このような特徴を持つ組織の「反差別」「反ハラスメント」がおおいに問題のあるものであることは明らかであろう。特に、差別を認めない、差別を許さないなどと言いながら、差別は不当である、差別の存在は不正義であるとは決して言うことのできない組織というものがあるとしたら、うすら寒いものを感じずにはいられない。

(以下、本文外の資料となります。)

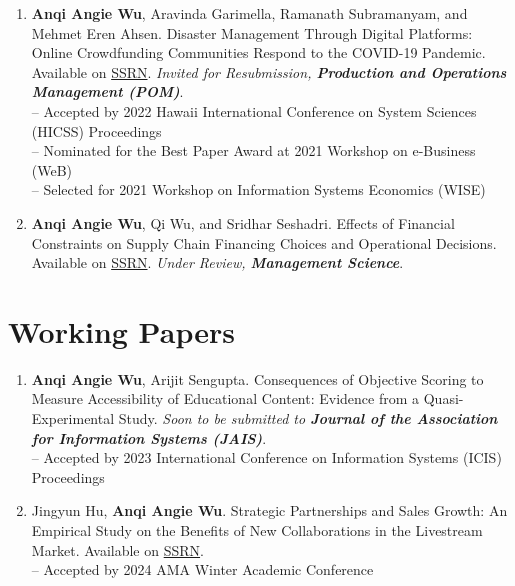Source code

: \documentclass[margin,line]{resume}
\begin{document}
\begin{resume}
\begin{enumerate}[topsep=0pt, leftmargin=*]
         \item \textbf{Anqi Angie Wu}, Aravinda Garimella, Ramanath Subramanyam, and Mehmet Eren Ahsen. Disaster Management Through Digital Platforms: Online Crowdfunding Communities Respond to the COVID-19 Pandemic. Available on \href{https://papers.ssrn.com/abstract=3779438}{{SSRN}}. \textit{Invited for Resubmission, \textbf{Production and Operations Management (POM)}}. \\ 	     [0.3em]
         -- Accepted by 2022 Hawaii International Conference on System Sciences (HICSS) Proceedings\\
         -- Nominated for the Best Paper Award at 2021 Workshop on e-Business (WeB)\\
         -- Selected for 2021 Workshop on Information Systems Economics (WISE)\\[-0.5em]

 \item \textbf{Anqi Angie Wu}, Qi Wu, and Sridhar Seshadri. Effects of Financial Constraints on Supply Chain Financing Choices and Operational Decisions. Available on \href{https://ssrn.com/abstract=4603080}{{SSRN}}. \textit{Under Review, \textbf{Management Science}}. 
 	  \end{enumerate}   

\section{\mysidestyle Working Papers}  	  \begin{enumerate}[topsep=0pt, leftmargin=*]     
       \item \textbf{Anqi Angie Wu}, Arijit Sengupta. Consequences of Objective Scoring to Measure Accessibility of Educational Content: Evidence from a Quasi-Experimental Study. \textit{Soon to be submitted to \textbf{Journal of the Association for Information Systems (JAIS)}}.  \\[0.3em]
       -- Accepted by 2023 International Conference on Information Systems (ICIS) Proceedings\\[-0.5em]
    \newpage 
           \item Jingyun Hu, \textbf{Anqi Angie Wu}. Strategic Partnerships and Sales Growth: An Empirical Study on the Benefits of New Collaborations in the Livestream Market. Available on \href{https://papers.ssrn.com/abstract=4656779}{{SSRN}}. \\[0.3em]
       -- Accepted by 2024 AMA Winter Academic Conference\\[-0.5em]


\end{enumerate}
\end{resume}
\end{document}
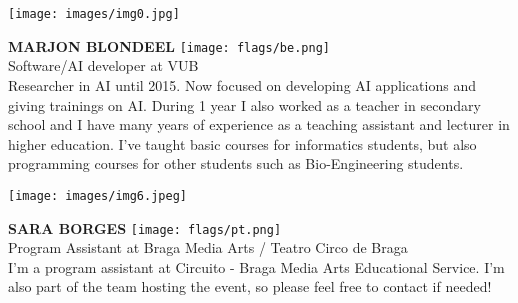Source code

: \noindent
\begin{minipage}{0.3\textwidth}
\centering
\texttt{[image: images/img0.jpg]}
\end{minipage}
\hfill
\begin{minipage}{0.6\textwidth}\raggedright
\color{color1}\uppercase{\textbf{Marjon Blondeel}}
\color{color2}\hspace{0.2cm}\texttt{[image: flags/be.png]}
\\
Software/AI developer at VUB\\
{\footnotesize Researcher in AI until 2015. Now focused on developing AI applications and giving trainings on AI. During 1 year I also worked as a teacher in secondary school and I have many years of experience as a teaching assistant and lecturer in higher education. I've taught basic courses for informatics students, but also programming courses for other students such as Bio-Engineering students. }\\
\end{minipage}
\newline\newline\newline

\noindent
\begin{minipage}{0.3\textwidth}
\centering
\texttt{[image: images/img6.jpeg]}
\end{minipage}
\hfill
\begin{minipage}{0.6\textwidth}\raggedright
\color{color1}\uppercase{\textbf{Sara Borges}}
\color{color2}\hspace{0.2cm}\texttt{[image: flags/pt.png]}
\\
Program Assistant at Braga Media Arts / Teatro Circo de Braga\\
{\footnotesize I'm a program assistant at Circuito - Braga Media Arts Educational Service. I'm also part of the team hosting the event, so please feel free to contact if needed! 
}\\
\end{minipage}
\newline\newline\newline

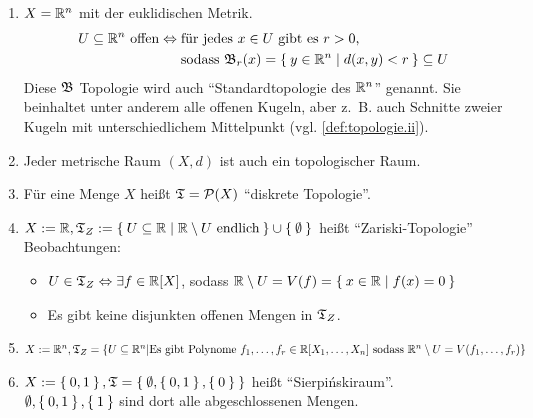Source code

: \begin{beispiel}[Topologien]
    \begin{enumerate}[label=\arabic*)]
        \item $X = \mathbb{R}^n$ mit der euklidischen Metrik. 
              \begin{align*}
                U \subseteq \mathbb{R}^n \text{ offen} \Leftrightarrow\;&\text{für jedes $x \in U$ gibt es $r > 0$,}\\
                                                       &\text{sodass $\mathfrak{B}_r(x) = \Set{y \in \ensuremath{\mathbb{R}}^n | d(x,y) < r} \subseteq U$}
              \end{align*}
              Diese $\mathfrak{B}$ Topologie wird auch \enquote{Standardtopologie des $\mathbb{R}^n$} genannt.
              Sie beinhaltet unter anderem alle offenen Kugeln, aber
              z.~B. auch Schnitte zweier Kugeln mit unterschiedlichem
              Mittelpunkt (vgl. \cref{def:topologie.ii}).
        \item Jeder metrische Raum $(X, d)$ ist auch ein topologischer Raum.
        \item Für eine Menge $X$ heißt $\mathfrak{T} = \mathcal{P}(X)$ \enquote{diskrete Topologie}.
        \item $X :=\mathbb{R}, \mathfrak{T}_Z := \Set{U \subseteq \ensuremath{\mathbb{R}}| \ensuremath{\mathbb{R}}\setminus U \text{ endlich}} \cup \Set{\emptyset}$ heißt \enquote{Zariski-Topologie} \\
              Beobachtungen: 
            \begin{itemize}
                \item $U \in \mathfrak{T}_Z \Leftrightarrow \exists f \in \mathbb{R}[X]$, sodass $\mathbb{R} \setminus U = V(f) = \Set{x \in \ensuremath{\mathbb{R}}| f(x) = 0}$
                \item Es gibt keine disjunkten offenen Mengen in $\mathfrak{T}_Z$.
            \end{itemize}
        \item $X := \mathbb{R}^n, \mathfrak{T}_Z = \{U \subseteq \mathbb{R}^n | \text{Es gibt Polynome } f_1, \dots, f_r \in \mathbb{R}[X_1, \dots, X_n] \text{ sodass }\\\mathbb{R}^n \setminus U = V(f_1, \dots, f_r)\}$
        \item $X := \Set{0,1}, \mathfrak{T} = \Set{\emptyset, \Set{0,1}, \Set{0}}$ heißt \enquote{Sierpińskiraum}.\\
              $\emptyset, \Set{0,1}, \Set{1}$ sind dort alle abgeschlossenen Mengen.
    \end{enumerate}
\end{beispiel}

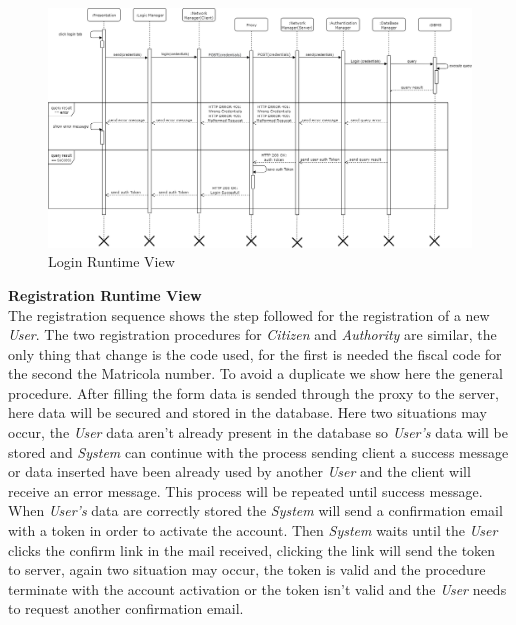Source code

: \documentclass{article}
\begin{document}
\begin{figure}[H]
    \centering
    \includegraphics[scale=0.3]{img/sequence_diagrams/login_sequence.png}
    \caption{Login Runtime View}
\end{figure}  

\clearpage
\textbf{Registration Runtime View}\\
The registration sequence shows the step followed for the 
registration of a new \textit{User}. The two registration procedures for \textit{Citizen} and  
\textit{Authority} are similar, the only thing that change is the code used, for the first is 
needed the fiscal code for the second the Matricola number. To avoid a duplicate we show here 
the general procedure. After filling the form data is sended through the proxy to the server, 
here data will be secured and stored in the database. Here two situations may occur, the \textit{User} 
data aren't already present in the database so \textit{User's} data will be stored and \textit{System} 
can continue with the process sending client a success message or data inserted have been already used 
by another \textit{User} and the client will receive an error message. This process will be repeated 
until success message. When \textit{User's} data are correctly stored the \textit{System} will send a 
confirmation email with a token in order to activate the account. Then \textit{System} waits until the 
\textit{User} clicks the confirm link in the mail received, clicking the link will send the token to 
server, again two situation may occur, the token is valid and the procedure terminate with the account 
activation or the token isn't valid and the \textit{User} needs to request another confirmation email.
\end{document}
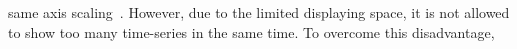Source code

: \documentclass[format=acmsmall, review=false, screen=true]{acmart}
\newcommand{\name}{{DeepTracker}\xspace}
\newcommand{\ea}{{$\mathrm{E}_a$}\xspace}
\newcommand{\eb}{{$\mathrm{E}_b$}\xspace}
\newcommand{\ec}{{$\mathrm{E}_c$}\xspace}
\newcommand{\td}{\textcolor[rgb]{0,0,0}}
\begin{document}
same axis scaling~\cite{javed2010graphical}. However, due to the limited displaying space, it is not allowed to show too many time-series in the same time. To overcome this disadvantage, %
\end{document}
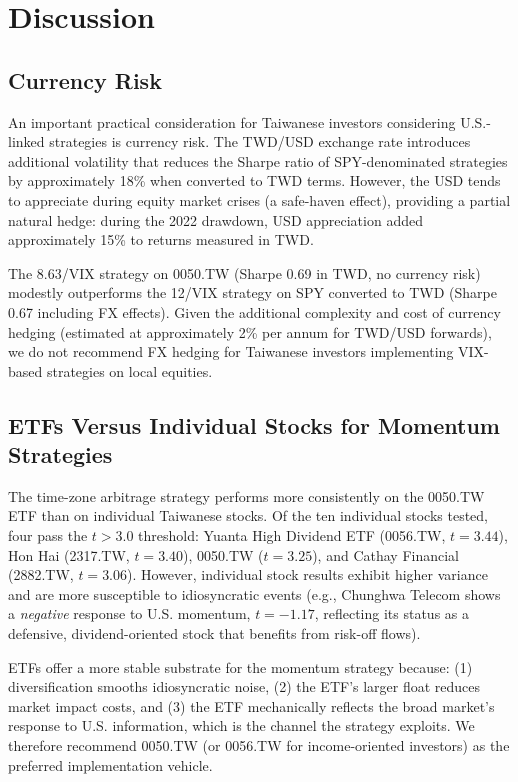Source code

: 
\section{Discussion}
\label{sec:discussion}

\subsection{Currency Risk}

An important practical consideration for Taiwanese investors considering U.S.-linked strategies is currency risk. The TWD/USD exchange rate introduces additional volatility that reduces the Sharpe ratio of SPY-denominated strategies by approximately 18\% when converted to TWD terms. However, the USD tends to appreciate during equity market crises (a safe-haven effect), providing a partial natural hedge: during the 2022 drawdown, USD appreciation added approximately 15\% to returns measured in TWD.

The 8.63/VIX strategy on 0050.TW (Sharpe 0.69 in TWD, no currency risk) modestly outperforms the 12/VIX strategy on SPY converted to TWD (Sharpe 0.67 including FX effects). Given the additional complexity and cost of currency hedging (estimated at approximately 2\% per annum for TWD/USD forwards), we do not recommend FX hedging for Taiwanese investors implementing VIX-based strategies on local equities.

\subsection{ETFs Versus Individual Stocks for Momentum Strategies}

The time-zone arbitrage strategy performs more consistently on the 0050.TW ETF than on individual Taiwanese stocks. Of the ten individual stocks tested, four pass the \citet{harvey2016} $t > 3.0$ threshold: Yuanta High Dividend ETF (0056.TW, $t = 3.44$), Hon Hai (2317.TW, $t = 3.40$), 0050.TW ($t = 3.25$), and Cathay Financial (2882.TW, $t = 3.06$). However, individual stock results exhibit higher variance and are more susceptible to idiosyncratic events (e.g., Chunghwa Telecom shows a \textit{negative} response to U.S. momentum, $t = -1.17$, reflecting its status as a defensive, dividend-oriented stock that benefits from risk-off flows).

ETFs offer a more stable substrate for the momentum strategy because: (1) diversification smooths idiosyncratic noise, (2) the ETF's larger float reduces market impact costs, and (3) the ETF mechanically reflects the broad market's response to U.S. information, which is the channel the strategy exploits. We therefore recommend 0050.TW (or 0056.TW for income-oriented investors) as the preferred implementation vehicle.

もちろん、ここで扱ったのは熊野寮が公的に発信している文書のみである。熊野寮内部での議論には触れることができないという限界はある。しかし、外から見て熊野寮がどのような場所であり、熊野寮自治会がどのような組織として見えるかについて考えるのであれば、むしろその制約は必要なものだろう。発端であるストーム問題について言えば、吉田寮自治会側の問題提起は今に至るまで熊野寮側にはほとんど伝わっていないと見られても仕方あるまい。いくら対外的に反差別、ハラスメント対策に取り組んでいるとアピールしていても、客観的に見て熊野寮の反差別、反ハラスメントの理論水準が向上しているとみなせる証拠はほとんどないのである。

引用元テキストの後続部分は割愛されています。